IBM has started shipping two 'big iron' high-end servers pitched at the ebusiness market.
The company has made available the next-generation IBM eServer z900 mainframe and an enhanced version of the Shark enterprise storage server.
Both embrace open standards, with the z900 running Linux and Shark connecting to multiple computing platforms as the centrepiece of an open storage network.
Although described as 'not cheap' by some analysts, the servers, and their predecessors, are regarded as perhaps the most reliable in the world and "pretty much the only option" for high-end ebusinesses such as banks or major ecommerce websites.
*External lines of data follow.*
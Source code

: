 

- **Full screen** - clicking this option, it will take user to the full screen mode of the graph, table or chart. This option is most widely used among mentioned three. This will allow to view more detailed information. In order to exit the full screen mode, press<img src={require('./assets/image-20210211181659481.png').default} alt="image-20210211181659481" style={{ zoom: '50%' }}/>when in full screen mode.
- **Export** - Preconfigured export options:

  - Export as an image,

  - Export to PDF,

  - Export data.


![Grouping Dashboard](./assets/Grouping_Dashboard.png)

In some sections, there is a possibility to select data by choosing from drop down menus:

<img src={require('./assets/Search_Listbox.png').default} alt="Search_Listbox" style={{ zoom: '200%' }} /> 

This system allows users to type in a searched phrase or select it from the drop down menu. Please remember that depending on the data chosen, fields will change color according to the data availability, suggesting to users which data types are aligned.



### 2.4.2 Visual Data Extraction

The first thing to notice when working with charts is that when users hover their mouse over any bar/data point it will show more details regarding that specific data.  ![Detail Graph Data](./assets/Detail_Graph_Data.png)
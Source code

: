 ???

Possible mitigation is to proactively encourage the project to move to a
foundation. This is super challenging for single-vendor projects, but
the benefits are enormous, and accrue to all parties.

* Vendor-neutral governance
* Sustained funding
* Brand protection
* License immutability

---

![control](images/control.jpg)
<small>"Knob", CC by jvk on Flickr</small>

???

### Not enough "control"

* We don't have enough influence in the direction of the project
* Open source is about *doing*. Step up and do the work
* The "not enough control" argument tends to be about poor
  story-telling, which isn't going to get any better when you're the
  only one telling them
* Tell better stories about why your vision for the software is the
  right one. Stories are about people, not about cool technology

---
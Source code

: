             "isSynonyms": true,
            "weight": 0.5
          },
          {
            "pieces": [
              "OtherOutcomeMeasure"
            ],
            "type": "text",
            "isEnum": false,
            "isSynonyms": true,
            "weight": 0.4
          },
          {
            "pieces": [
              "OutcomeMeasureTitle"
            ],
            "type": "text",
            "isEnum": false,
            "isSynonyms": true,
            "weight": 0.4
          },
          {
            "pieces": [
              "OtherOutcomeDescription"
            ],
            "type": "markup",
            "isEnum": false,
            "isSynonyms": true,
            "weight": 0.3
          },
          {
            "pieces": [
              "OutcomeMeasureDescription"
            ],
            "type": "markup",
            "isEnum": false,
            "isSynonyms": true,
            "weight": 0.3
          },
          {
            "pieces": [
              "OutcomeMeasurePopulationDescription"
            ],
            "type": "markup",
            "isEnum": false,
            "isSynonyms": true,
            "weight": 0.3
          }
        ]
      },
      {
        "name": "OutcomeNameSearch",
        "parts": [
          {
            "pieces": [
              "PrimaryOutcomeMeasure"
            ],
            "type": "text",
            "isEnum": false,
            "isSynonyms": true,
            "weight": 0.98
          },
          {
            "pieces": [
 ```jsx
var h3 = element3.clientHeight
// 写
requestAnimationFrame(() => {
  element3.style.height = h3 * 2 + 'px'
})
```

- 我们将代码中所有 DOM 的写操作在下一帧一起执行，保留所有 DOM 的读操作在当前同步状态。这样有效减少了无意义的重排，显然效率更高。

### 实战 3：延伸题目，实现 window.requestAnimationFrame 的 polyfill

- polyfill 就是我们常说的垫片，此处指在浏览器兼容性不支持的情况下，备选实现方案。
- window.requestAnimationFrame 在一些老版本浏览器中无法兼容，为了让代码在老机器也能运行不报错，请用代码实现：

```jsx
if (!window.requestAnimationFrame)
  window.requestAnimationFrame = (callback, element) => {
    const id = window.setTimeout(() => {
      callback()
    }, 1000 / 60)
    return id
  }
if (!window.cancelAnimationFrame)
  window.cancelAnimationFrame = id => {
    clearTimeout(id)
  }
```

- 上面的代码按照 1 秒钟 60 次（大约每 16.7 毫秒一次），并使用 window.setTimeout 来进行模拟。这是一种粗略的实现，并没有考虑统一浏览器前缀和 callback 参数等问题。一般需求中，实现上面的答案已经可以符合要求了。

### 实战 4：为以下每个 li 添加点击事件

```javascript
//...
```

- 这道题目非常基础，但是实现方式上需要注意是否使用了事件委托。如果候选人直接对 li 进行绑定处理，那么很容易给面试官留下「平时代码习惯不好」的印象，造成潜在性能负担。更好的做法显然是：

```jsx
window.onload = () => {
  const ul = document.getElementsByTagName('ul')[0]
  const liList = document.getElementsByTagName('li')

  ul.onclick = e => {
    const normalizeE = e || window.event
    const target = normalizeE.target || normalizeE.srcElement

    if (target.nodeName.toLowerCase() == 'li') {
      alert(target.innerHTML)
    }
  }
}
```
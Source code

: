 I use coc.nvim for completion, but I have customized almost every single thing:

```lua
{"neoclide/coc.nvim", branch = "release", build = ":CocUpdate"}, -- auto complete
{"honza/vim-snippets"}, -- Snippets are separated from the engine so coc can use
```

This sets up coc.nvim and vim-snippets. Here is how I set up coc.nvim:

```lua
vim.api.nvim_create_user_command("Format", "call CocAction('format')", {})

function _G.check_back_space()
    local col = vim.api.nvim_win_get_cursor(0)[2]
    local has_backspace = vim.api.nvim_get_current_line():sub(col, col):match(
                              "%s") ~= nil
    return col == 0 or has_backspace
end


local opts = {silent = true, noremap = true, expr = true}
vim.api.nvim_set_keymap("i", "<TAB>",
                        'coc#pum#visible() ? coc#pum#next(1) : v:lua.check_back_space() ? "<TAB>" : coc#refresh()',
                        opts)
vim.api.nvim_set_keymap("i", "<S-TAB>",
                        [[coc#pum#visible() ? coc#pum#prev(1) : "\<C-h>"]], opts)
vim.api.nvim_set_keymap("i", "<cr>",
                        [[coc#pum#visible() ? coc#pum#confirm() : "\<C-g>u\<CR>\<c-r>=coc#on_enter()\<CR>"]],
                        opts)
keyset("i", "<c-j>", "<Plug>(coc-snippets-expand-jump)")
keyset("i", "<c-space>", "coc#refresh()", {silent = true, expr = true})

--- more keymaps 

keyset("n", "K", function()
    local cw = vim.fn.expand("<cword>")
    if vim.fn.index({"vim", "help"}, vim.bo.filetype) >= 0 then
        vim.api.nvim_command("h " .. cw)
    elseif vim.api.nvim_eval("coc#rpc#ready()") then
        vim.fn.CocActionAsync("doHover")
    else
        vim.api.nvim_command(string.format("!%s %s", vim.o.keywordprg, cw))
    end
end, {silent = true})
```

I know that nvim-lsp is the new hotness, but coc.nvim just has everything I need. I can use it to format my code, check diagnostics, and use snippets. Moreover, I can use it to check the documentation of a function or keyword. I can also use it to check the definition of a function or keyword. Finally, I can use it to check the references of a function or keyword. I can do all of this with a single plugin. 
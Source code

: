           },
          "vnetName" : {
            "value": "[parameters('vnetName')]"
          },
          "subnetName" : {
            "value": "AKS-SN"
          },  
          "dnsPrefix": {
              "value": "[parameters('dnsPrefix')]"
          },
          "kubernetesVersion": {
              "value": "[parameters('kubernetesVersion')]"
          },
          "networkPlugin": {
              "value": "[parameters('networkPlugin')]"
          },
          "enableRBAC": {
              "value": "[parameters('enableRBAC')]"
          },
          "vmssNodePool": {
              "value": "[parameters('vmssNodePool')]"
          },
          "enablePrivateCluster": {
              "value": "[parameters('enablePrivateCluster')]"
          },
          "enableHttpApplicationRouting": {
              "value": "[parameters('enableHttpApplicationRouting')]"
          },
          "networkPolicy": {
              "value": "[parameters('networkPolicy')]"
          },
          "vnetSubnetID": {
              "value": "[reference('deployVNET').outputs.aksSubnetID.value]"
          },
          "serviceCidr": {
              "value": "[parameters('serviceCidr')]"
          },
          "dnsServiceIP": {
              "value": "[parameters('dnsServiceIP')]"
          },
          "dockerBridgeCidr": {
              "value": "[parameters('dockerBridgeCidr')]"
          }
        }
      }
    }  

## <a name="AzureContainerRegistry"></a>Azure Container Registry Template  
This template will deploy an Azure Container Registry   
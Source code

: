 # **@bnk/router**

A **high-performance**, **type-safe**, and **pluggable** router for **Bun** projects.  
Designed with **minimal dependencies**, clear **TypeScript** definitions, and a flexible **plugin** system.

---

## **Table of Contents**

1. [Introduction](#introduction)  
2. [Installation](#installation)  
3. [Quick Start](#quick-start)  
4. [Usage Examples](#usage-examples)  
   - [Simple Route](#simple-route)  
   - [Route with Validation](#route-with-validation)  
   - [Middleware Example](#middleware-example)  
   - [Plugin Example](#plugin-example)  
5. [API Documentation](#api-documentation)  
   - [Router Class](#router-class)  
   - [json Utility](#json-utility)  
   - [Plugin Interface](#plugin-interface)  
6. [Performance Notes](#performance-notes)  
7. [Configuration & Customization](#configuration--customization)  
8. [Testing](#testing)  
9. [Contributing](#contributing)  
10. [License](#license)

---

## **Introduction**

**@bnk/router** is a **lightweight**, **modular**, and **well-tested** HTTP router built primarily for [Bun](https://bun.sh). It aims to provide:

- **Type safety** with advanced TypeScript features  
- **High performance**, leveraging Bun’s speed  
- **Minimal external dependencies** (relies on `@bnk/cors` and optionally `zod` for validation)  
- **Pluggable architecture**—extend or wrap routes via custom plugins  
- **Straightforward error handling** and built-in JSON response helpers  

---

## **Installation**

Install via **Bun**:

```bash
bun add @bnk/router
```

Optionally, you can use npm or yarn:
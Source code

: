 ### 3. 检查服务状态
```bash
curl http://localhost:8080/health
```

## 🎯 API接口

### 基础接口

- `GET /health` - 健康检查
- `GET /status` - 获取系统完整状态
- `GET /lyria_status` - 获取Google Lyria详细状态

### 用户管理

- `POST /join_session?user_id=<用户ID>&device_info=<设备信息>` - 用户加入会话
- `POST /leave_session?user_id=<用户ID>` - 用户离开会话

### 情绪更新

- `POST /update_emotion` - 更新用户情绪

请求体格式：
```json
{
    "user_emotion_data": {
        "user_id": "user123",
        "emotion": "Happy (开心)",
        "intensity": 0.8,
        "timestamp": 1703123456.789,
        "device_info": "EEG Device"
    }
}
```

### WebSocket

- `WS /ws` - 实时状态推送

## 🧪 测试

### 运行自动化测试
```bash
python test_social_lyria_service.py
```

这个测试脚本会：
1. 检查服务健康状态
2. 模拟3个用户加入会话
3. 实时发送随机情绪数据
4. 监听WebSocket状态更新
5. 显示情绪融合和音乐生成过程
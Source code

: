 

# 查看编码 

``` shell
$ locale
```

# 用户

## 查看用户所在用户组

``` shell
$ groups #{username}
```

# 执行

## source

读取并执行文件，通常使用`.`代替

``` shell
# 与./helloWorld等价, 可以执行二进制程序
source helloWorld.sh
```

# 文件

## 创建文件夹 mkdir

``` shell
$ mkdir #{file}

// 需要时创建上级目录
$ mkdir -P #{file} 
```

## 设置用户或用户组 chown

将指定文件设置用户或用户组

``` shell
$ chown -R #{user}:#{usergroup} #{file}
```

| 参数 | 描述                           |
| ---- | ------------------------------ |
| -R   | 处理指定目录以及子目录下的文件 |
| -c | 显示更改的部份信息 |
Phil Payne, an analyst at Isham Research, said: "The predecessor [the G6] was one of the most reliable ever shipped.
"The major change is 64bit real storage addressing [available in March], which removes all limitations to configuring the machine to achieve maximum performance. IBM has also made the terms and conditions more flexible - they call it pay for what you use.
"With an entry-level cost in the millions, the machines are not for everyone, but they are the number one choice for high-end ebusinesses - and ebusinesses should be looking very seriously at them."
IBM claims customers making the transition from the IBM S/390 G5 or G6 may save up to thousands of dollars a month in software fees, depending on their configuration. The 64bit z/OS operating system will be available from 31 March 2001.